# Problem to solve
The expected output is each line in the data below that includes the string "hyperlink".

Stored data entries
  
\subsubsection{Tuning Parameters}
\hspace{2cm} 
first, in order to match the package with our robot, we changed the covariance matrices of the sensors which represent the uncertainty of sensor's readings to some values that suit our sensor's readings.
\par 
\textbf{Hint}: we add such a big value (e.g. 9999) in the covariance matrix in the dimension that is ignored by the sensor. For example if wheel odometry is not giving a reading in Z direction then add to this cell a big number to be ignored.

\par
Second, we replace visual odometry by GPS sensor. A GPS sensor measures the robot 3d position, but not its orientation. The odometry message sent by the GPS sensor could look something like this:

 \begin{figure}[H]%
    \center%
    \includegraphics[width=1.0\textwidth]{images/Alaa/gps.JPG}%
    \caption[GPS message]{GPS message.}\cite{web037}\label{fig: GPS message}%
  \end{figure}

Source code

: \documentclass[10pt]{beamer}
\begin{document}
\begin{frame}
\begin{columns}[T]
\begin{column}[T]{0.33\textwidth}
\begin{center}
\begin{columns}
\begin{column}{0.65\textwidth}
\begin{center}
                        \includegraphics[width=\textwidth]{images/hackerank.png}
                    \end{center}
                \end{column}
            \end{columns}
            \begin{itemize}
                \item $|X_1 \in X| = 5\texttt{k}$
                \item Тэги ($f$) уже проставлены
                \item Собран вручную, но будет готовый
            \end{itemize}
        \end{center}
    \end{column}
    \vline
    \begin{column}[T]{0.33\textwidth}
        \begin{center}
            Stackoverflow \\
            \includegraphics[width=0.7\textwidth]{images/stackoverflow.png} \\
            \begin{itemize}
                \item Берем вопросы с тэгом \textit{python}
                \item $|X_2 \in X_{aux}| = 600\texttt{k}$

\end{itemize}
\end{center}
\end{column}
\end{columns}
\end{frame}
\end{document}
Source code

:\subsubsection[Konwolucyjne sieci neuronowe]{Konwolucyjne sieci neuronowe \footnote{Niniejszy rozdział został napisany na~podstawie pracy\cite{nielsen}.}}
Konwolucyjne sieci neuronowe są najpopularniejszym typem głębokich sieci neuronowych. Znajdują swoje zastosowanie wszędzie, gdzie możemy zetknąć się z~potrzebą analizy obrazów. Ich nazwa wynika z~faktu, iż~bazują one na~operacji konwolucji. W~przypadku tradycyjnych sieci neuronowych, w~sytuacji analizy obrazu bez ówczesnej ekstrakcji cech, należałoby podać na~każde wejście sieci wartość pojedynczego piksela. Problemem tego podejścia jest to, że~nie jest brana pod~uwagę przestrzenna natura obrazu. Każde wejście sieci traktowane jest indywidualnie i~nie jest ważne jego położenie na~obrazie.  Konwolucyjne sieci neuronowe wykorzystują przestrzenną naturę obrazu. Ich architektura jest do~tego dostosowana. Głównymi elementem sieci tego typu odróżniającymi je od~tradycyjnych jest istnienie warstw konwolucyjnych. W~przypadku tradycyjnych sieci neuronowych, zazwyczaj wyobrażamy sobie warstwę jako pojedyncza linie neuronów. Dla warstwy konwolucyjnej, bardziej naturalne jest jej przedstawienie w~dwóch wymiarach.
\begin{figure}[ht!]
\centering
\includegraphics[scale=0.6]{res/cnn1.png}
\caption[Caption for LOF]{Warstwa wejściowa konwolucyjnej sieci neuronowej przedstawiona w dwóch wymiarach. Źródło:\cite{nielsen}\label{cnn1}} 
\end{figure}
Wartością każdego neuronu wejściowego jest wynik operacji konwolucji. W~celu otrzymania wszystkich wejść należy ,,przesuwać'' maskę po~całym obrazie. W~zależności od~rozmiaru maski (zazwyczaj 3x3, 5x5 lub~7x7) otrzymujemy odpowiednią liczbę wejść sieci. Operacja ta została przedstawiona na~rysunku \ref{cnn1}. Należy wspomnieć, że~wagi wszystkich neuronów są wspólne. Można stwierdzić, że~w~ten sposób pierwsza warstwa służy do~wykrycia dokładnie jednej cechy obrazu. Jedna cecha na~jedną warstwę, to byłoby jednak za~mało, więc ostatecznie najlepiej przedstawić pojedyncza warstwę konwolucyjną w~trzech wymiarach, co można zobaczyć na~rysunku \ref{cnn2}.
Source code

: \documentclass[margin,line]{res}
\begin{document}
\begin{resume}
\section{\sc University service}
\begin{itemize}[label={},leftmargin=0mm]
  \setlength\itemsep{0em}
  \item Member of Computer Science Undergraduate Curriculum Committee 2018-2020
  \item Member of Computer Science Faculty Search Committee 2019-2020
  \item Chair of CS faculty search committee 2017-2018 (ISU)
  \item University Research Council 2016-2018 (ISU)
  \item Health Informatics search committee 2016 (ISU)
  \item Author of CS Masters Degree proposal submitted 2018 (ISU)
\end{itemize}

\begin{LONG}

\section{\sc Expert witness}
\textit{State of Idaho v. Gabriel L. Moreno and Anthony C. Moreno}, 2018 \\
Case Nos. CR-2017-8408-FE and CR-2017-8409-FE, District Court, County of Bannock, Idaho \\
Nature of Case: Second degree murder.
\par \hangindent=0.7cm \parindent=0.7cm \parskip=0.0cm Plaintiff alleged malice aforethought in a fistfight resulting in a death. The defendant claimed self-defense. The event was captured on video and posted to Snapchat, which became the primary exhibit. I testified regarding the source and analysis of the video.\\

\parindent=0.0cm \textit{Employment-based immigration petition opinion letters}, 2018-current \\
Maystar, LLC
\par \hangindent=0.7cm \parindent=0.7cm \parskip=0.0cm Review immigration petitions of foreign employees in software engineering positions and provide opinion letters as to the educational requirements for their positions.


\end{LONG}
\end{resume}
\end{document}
==
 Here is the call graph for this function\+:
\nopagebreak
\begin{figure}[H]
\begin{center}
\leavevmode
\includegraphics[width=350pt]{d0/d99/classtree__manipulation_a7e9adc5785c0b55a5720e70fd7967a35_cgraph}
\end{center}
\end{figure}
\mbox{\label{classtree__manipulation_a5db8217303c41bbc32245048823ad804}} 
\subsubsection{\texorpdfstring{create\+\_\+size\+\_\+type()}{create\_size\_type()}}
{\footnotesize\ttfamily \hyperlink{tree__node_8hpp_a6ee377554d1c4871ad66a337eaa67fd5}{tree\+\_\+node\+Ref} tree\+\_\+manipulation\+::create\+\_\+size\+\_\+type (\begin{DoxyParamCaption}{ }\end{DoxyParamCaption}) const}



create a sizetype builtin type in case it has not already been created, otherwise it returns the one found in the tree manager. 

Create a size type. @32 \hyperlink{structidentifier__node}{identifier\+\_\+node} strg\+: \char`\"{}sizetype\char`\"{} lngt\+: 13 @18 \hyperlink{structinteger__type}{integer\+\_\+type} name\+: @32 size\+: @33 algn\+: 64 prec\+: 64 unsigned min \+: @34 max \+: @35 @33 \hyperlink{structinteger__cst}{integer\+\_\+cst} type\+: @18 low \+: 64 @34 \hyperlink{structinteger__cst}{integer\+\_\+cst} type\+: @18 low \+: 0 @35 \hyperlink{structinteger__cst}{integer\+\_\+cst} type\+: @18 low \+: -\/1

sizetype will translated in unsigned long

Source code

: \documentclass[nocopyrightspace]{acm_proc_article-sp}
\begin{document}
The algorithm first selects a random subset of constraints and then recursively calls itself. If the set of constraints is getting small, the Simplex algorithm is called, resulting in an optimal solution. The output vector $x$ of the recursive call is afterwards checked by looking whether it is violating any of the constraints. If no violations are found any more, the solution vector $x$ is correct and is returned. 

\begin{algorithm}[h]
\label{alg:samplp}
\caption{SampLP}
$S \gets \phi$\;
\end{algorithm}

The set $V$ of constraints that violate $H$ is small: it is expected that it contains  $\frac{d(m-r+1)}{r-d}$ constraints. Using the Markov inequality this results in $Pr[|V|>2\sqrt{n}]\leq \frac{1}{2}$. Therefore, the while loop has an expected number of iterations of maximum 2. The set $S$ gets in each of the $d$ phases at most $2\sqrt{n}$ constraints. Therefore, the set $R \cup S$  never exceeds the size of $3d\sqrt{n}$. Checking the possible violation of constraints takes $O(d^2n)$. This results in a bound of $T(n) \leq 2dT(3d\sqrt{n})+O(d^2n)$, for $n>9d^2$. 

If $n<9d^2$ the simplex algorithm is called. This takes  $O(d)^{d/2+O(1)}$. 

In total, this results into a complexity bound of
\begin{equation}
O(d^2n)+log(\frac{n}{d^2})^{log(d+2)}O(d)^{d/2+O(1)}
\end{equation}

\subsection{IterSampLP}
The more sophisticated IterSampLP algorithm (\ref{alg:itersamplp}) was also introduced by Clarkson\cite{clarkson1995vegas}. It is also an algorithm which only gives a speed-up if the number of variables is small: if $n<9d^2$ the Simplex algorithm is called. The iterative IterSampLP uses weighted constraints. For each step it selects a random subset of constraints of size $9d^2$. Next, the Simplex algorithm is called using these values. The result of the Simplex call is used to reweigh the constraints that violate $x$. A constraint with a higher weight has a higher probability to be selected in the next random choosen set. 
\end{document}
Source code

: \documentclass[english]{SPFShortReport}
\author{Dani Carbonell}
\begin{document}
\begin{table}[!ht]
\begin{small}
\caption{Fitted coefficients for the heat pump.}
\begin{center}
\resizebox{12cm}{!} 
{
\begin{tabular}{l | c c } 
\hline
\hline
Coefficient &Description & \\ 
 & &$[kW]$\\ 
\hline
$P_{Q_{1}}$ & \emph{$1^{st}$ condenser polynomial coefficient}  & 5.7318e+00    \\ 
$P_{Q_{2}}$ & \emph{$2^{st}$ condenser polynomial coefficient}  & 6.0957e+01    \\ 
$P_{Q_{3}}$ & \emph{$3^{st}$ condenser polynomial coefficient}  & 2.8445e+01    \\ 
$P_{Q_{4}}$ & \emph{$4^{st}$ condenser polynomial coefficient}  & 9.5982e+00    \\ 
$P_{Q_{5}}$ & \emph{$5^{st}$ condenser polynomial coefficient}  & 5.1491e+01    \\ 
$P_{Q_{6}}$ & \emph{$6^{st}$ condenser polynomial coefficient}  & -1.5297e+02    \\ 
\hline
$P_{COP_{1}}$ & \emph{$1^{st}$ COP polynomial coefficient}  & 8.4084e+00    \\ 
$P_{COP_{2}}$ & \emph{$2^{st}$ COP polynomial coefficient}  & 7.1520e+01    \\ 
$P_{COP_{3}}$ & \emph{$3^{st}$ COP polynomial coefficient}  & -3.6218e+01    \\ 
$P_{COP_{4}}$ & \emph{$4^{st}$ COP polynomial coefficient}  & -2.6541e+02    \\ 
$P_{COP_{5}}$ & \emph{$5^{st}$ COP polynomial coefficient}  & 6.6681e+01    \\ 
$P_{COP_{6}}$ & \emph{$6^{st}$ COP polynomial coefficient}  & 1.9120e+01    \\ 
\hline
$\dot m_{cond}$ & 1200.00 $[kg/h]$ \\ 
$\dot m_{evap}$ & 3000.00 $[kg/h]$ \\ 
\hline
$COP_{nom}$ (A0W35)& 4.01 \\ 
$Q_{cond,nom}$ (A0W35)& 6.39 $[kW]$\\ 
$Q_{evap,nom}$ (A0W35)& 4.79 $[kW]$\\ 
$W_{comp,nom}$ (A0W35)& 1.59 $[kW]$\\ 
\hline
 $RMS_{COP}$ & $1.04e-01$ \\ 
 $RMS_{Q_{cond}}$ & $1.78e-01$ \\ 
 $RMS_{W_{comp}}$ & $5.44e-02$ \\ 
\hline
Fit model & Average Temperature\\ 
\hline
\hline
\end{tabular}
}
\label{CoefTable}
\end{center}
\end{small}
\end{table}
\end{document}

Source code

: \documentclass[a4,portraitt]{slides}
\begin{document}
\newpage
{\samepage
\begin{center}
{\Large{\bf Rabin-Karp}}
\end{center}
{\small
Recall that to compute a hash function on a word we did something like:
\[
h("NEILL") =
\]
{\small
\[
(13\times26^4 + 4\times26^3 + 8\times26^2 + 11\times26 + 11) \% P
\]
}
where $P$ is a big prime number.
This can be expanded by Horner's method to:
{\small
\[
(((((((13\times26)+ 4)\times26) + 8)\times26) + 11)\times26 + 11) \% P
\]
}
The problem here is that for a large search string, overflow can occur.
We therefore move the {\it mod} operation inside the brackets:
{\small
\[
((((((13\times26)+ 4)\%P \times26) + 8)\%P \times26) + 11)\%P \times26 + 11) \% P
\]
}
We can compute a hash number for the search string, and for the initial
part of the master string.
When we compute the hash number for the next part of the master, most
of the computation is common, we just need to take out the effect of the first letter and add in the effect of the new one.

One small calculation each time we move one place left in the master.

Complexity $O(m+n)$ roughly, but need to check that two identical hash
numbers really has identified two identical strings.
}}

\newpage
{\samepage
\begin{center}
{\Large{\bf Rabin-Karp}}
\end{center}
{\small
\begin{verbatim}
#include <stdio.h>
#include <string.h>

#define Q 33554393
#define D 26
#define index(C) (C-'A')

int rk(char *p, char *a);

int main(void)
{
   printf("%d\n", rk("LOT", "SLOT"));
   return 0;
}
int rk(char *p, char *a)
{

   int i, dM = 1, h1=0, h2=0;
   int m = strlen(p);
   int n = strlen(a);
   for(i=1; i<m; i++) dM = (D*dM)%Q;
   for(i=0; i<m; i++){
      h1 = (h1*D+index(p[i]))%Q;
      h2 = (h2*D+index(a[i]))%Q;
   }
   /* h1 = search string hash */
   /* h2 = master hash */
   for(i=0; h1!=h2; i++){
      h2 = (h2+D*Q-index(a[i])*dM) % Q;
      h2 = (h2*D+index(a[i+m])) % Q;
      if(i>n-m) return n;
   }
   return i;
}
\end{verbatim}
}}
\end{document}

# Solved exercise
{\footnotesize\ttfamily \hyperlink{tree__node_8hpp_a6ee377554d1c4871ad66a337eaa67fd5}{tree\+\_\+node\+Ref} tree\+\_\+manipulation\+::create\+\_\+size\+\_\+type (\begin{DoxyParamCaption}{ }\end{DoxyParamCaption}) const}
Create a size type. @32 \hyperlink{structidentifier__node}{identifier\+\_\+node} strg\+: \char`\"{}sizetype\char`\"{} lngt\+: 13 @18 \hyperlink{structinteger__type}{integer\+\_\+type} name\+: @32 size\+: @33 algn\+: 64 prec\+: 64 unsigned min \+: @34 max \+: @35 @33 \hyperlink{structinteger__cst}{integer\+\_\+cst} type\+: @18 low \+: 64 @34 \hyperlink{structinteger__cst}{integer\+\_\+cst} type\+: @18 low \+: 0 @35 \hyperlink{structinteger__cst}{integer\+\_\+cst} type\+: @18 low \+: -\/1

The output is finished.